The second Plaisted expedition officially left in late February 1968 from Montreal, the location of the Bombardier headquarters. But the early omens were not good. Plaisted hadn’t been able to persuade CBS to cover the second attempt, so he sold the documentary rights, and the two sideburned Swiss cameramen hired for the job acted as if they were on a film set, not embarking on an expedition. They kept demanding the men restage events like the departure on the tarmac in front of an honor guard of bagpipers freezing in the wind.
An argument erupted when Pederson refused to sign an agreement stipulating that Plaisted would receive by far the largest share of any monetary benefit from the expedition. Without Pederson, they’d have no one to keep the machines running, dooming the effort. When the others said they wouldn’t go unless Pederson came along, Plaisted relented.
Base camp for the second attempt was at a place called Ward Hunt Island, a former Canadian research center 425 miles from the pole that they reached by twin-prop plane. The site was much closer to their goal than the previous year’s, further improving their chances of success. It also happened to be close to the spot from which Peary departed in 1909.
‘‘The camp at Ward Island was a shambles when we arrived,’’ Moriarty told me. ‘‘There were these huts from the 1950s with all the walls blown out. It was 50 below, so we used cardboard to build walls.’’
After the fiasco of the first day, when their supply pilot, the legendary Arctic airman Weldy Phipps, tossed them a cigarette pack to inform them they were headed in the wrong direction, Walt Pederson returned to camp to collect the forgotten equipment. But the second day proved just as maddeningly difficult, and Plaisted was furious with the lack of progress.
‘‘Ralph was really rambunctious, shouting, screaming, yelling, blaming everybody for everything,’’ Aufderheide wrote in his diary.
‘‘Ralph hollered at everybody, but it didn’t have much power,’’ Pederson said later. ‘‘It just made him think he knew better. I didn’t mind. In one ear and out the other, unless it was something important like warning that a polar bear was coming.’’
Finally breaking through the ice ridge on the edge of the Arctic Ocean, they encountered what was called the big lead, the place where the ice hits deep water and is shaped by the ocean’s currents and tides. Freshwater ice is brittle and cracks when too much weight is put on it; saltwater ice is rubbery and stretches before it breaks, turning judgment about safe travel into a highly uncertain science. Variations in temperature, movement of floes, wind, the age of the ice, the depth of the ice — all had to be constantly assessed. As winter gave way to spring and the ice upon the Arctic Ocean began to disappear, the situation would only worsen.

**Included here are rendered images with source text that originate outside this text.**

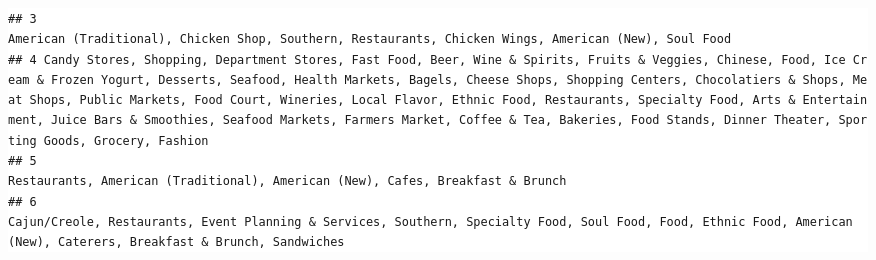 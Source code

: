     ## 3                                                                                                                                                                                                                                                                                                                                                                                                                   American (Traditional), Chicken Shop, Southern, Restaurants, Chicken Wings, American (New), Soul Food
    ## 4 Candy Stores, Shopping, Department Stores, Fast Food, Beer, Wine & Spirits, Fruits & Veggies, Chinese, Food, Ice Cream & Frozen Yogurt, Desserts, Seafood, Health Markets, Bagels, Cheese Shops, Shopping Centers, Chocolatiers & Shops, Meat Shops, Public Markets, Food Court, Wineries, Local Flavor, Ethnic Food, Restaurants, Specialty Food, Arts & Entertainment, Juice Bars & Smoothies, Seafood Markets, Farmers Market, Coffee & Tea, Bakeries, Food Stands, Dinner Theater, Sporting Goods, Grocery, Fashion
    ## 5                                                                                                                                                                                                                                                                                                                                                                                                                                          Restaurants, American (Traditional), American (New), Cafes, Breakfast & Brunch
    ## 6                                                                                                                                                                                                                                                                                                                                                  Cajun/Creole, Restaurants, Event Planning & Services, Southern, Specialty Food, Soul Food, Food, Ethnic Food, American (New), Caterers, Breakfast & Brunch, Sandwiches
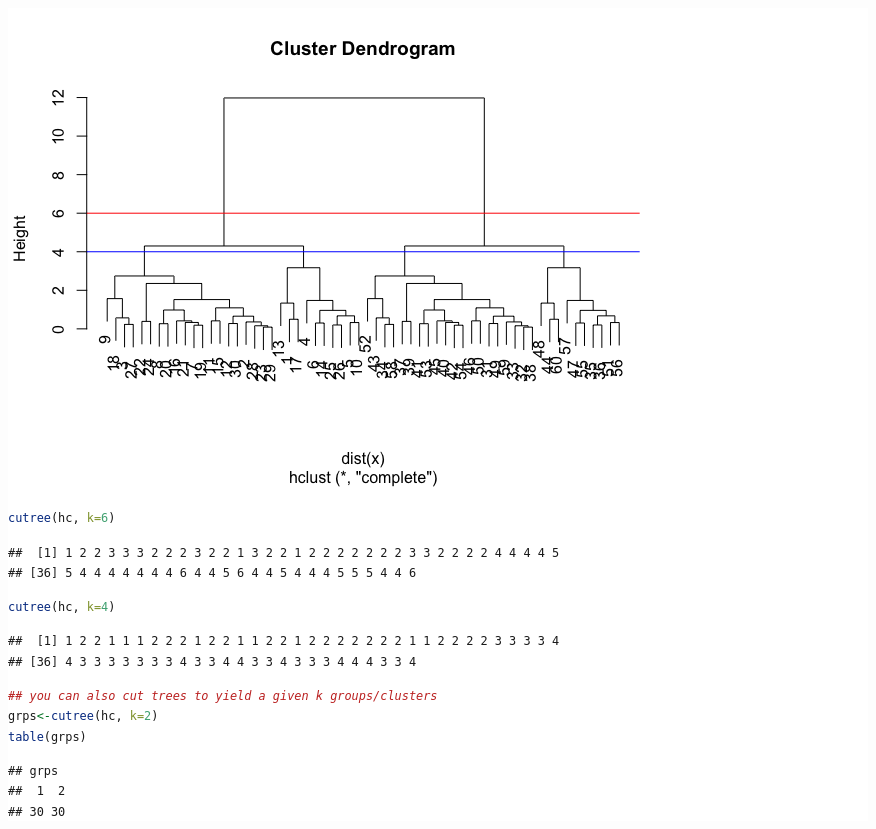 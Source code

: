 ![](Class08_files/figure-gfm/unnamed-chunk-7-1.png)

``` r
cutree(hc, k=6)
```

    ##  [1] 1 2 2 3 3 3 2 2 2 3 2 2 1 3 2 2 1 2 2 2 2 2 2 2 3 3 2 2 2 2 4 4 4 4 5
    ## [36] 5 4 4 4 4 4 4 4 6 4 4 5 6 4 4 5 4 4 4 5 5 5 4 4 6

``` r
cutree(hc, k=4)
```

    ##  [1] 1 2 2 1 1 1 2 2 2 1 2 2 1 1 2 2 1 2 2 2 2 2 2 2 1 1 2 2 2 2 3 3 3 3 4
    ## [36] 4 3 3 3 3 3 3 3 4 3 3 4 4 3 3 4 3 3 3 4 4 4 3 3 4

``` r
## you can also cut trees to yield a given k groups/clusters
grps<-cutree(hc, k=2)
table(grps)
```

    ## grps
    ##  1  2 
    ## 30 30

The peloton of four Ski-Doos and sleds navigated a disorienting landscape with no landmarks or signs of civilization. There were only five hours of daylight that far north, so they had to make the most of waking hours. On the third day, a blizzard kept them in their tents until noon. That afternoon, as they worked to break through a ridge, a cameramen tossed his ax into a sled, cutting through a container holding five gallons of fuel and soaking two sleeping bags with gas. From then on, the men had to zip the remaining bags together and sleep three or four to a bag. With sleeping pills and whiskey, the arrangement proved to be warmer.

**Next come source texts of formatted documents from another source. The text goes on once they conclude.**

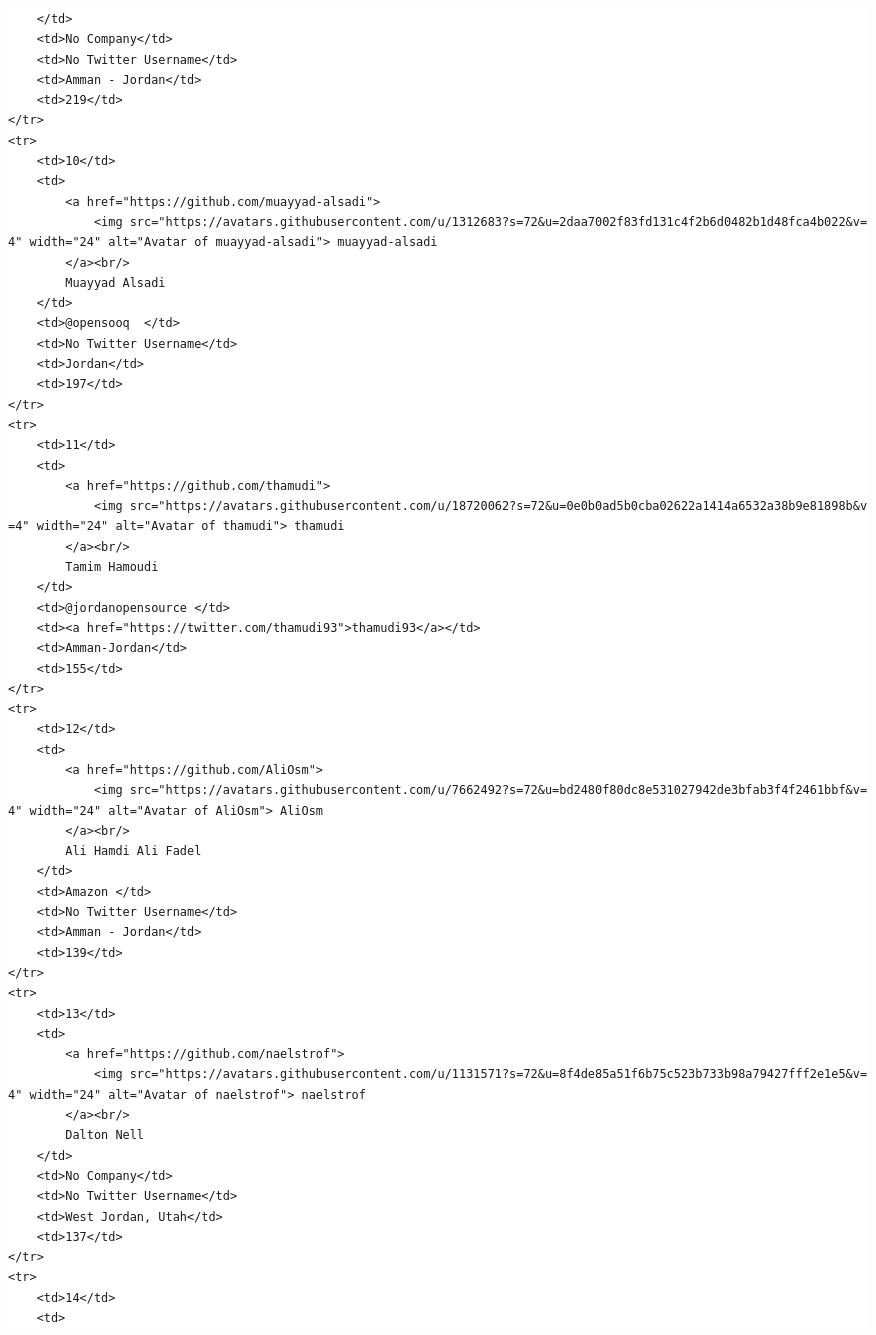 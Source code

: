 		</td>
		<td>No Company</td>
		<td>No Twitter Username</td>
		<td>Amman - Jordan</td>
		<td>219</td>
	</tr>
	<tr>
		<td>10</td>
		<td>
			<a href="https://github.com/muayyad-alsadi">
				<img src="https://avatars.githubusercontent.com/u/1312683?s=72&u=2daa7002f83fd131c4f2b6d0482b1d48fca4b022&v=4" width="24" alt="Avatar of muayyad-alsadi"> muayyad-alsadi
			</a><br/>
			Muayyad Alsadi
		</td>
		<td>@opensooq  </td>
		<td>No Twitter Username</td>
		<td>Jordan</td>
		<td>197</td>
	</tr>
	<tr>
		<td>11</td>
		<td>
			<a href="https://github.com/thamudi">
				<img src="https://avatars.githubusercontent.com/u/18720062?s=72&u=0e0b0ad5b0cba02622a1414a6532a38b9e81898b&v=4" width="24" alt="Avatar of thamudi"> thamudi
			</a><br/>
			Tamim Hamoudi
		</td>
		<td>@jordanopensource </td>
		<td><a href="https://twitter.com/thamudi93">thamudi93</a></td>
		<td>Amman-Jordan</td>
		<td>155</td>
	</tr>
	<tr>
		<td>12</td>
		<td>
			<a href="https://github.com/AliOsm">
				<img src="https://avatars.githubusercontent.com/u/7662492?s=72&u=bd2480f80dc8e531027942de3bfab3f4f2461bbf&v=4" width="24" alt="Avatar of AliOsm"> AliOsm
			</a><br/>
			Ali Hamdi Ali Fadel
		</td>
		<td>Amazon </td>
		<td>No Twitter Username</td>
		<td>Amman - Jordan</td>
		<td>139</td>
	</tr>
	<tr>
		<td>13</td>
		<td>
			<a href="https://github.com/naelstrof">
				<img src="https://avatars.githubusercontent.com/u/1131571?s=72&u=8f4de85a51f6b75c523b733b98a79427fff2e1e5&v=4" width="24" alt="Avatar of naelstrof"> naelstrof
			</a><br/>
			Dalton Nell
		</td>
		<td>No Company</td>
		<td>No Twitter Username</td>
		<td>West Jordan, Utah</td>
		<td>137</td>
	</tr>
	<tr>
		<td>14</td>
		<td>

The air support they received was no simple matter. Weather frequently grounded the plane, and the terrain out on the ice sometimes made landing impossible; barrels of gas and, catastrophically, cans of beer were in danger of breaking in airdrops. Returning south to get supplies early in the expedition, an engine on the Twin Otter died and Phipps, the pilot, nearly crashed as he steered over a range of mountains. While the engine was being repaired, the ice party ran out of fuel to heat their tents in the middle of a blizzard. It was 60 below inside and impossible to sleep. Their food supplies dangerously low, all the men quietly contemplated giving up in the face of the kind of hardship Arctic explorers have always faced. They became haunted by the existential question at the heart of all polar expeditions: Why on earth am I doing this?
‘‘Men: All are anxious at the moment,’’ Aufderheide wrote in his journal on the fifth day of the expedition. ‘‘All have given thought to walking or riding to [base camp]. The problems with this, together with the humiliation, keep most of us from talking about it.’’

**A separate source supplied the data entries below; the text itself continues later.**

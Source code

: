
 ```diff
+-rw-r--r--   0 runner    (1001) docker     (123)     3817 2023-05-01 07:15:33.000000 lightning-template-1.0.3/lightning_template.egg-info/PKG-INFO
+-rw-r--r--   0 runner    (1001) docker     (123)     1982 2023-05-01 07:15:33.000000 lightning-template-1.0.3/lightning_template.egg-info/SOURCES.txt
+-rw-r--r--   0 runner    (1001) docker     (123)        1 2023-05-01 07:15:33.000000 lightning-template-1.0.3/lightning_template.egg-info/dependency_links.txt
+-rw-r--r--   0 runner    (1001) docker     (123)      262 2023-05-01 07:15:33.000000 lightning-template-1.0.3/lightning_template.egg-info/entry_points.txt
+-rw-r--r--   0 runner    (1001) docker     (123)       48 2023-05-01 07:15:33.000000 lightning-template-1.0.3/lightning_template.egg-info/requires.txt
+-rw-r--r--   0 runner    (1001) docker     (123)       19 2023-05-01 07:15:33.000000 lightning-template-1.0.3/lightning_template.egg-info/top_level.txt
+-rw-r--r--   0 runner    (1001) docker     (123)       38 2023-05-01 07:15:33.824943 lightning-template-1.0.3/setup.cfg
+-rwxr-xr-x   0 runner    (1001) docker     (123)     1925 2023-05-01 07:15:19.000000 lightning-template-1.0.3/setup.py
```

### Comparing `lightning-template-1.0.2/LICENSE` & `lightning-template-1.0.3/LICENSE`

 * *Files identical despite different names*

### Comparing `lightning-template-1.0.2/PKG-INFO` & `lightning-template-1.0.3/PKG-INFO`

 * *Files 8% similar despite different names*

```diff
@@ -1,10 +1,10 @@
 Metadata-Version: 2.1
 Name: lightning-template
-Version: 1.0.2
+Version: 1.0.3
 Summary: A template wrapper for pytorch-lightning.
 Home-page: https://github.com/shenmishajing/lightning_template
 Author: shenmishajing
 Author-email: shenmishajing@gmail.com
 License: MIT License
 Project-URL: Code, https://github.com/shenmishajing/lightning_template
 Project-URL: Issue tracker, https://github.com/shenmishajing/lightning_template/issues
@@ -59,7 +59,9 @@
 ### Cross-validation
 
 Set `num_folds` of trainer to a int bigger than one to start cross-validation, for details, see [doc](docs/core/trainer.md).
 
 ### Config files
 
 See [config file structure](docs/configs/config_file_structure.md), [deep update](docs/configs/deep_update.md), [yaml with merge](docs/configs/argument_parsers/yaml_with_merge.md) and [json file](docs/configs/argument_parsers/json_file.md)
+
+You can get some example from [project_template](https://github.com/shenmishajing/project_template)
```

‘‘All the fears a man can have tormented through my mind from claustrophobia,’’ Pederson recorded in his journal. ‘‘From the [polar] bear episode yesterday, to the loss of love, to ice piling on us, to a burial in a blow, to freezing to death.’’
By the end of the first week, they had traveled only 35 miles from base camp.
The Plaistedexpedition was racing against the spring melt, when half of the ice covering the Arctic Ocean would disappear. At the same time, they were racing against an eccentric Englishman named Wally Herbert, who was trying to reach the top of the world in the traditional, heroic manner: dog and sledge. Herbert had spent most of his adult life on polar expeditions, trying almost literally to walk in the footsteps of men like Shackleton and Amundsen and Peary; he was obsessed with a version of an authentic polar expedition that required him to employ the same methods used during the golden age. For the most part, that is: The year before, stranded on the Arctic Ocean, Herbert and his two comrades sent out a distress signal by Morse code that he and his crew were running out of food and faced starvation. The Plaisted expedition of 1967 had failed by then, but the men were still at base camp. They went on a mercy mission to bring Herbert supplies by air. The Englishman was reluctant to accept help from a group of men using ‘‘motorized toboggans’’ to try to reach the pole. He called the offer of aid the most difficult question he’d ever been asked, but he relented: ‘‘If we didn’t accept Plaisted’s food, we should have to kill and eat the dogs,’’ he wrote. Instead, they took the candy bars and kerosene.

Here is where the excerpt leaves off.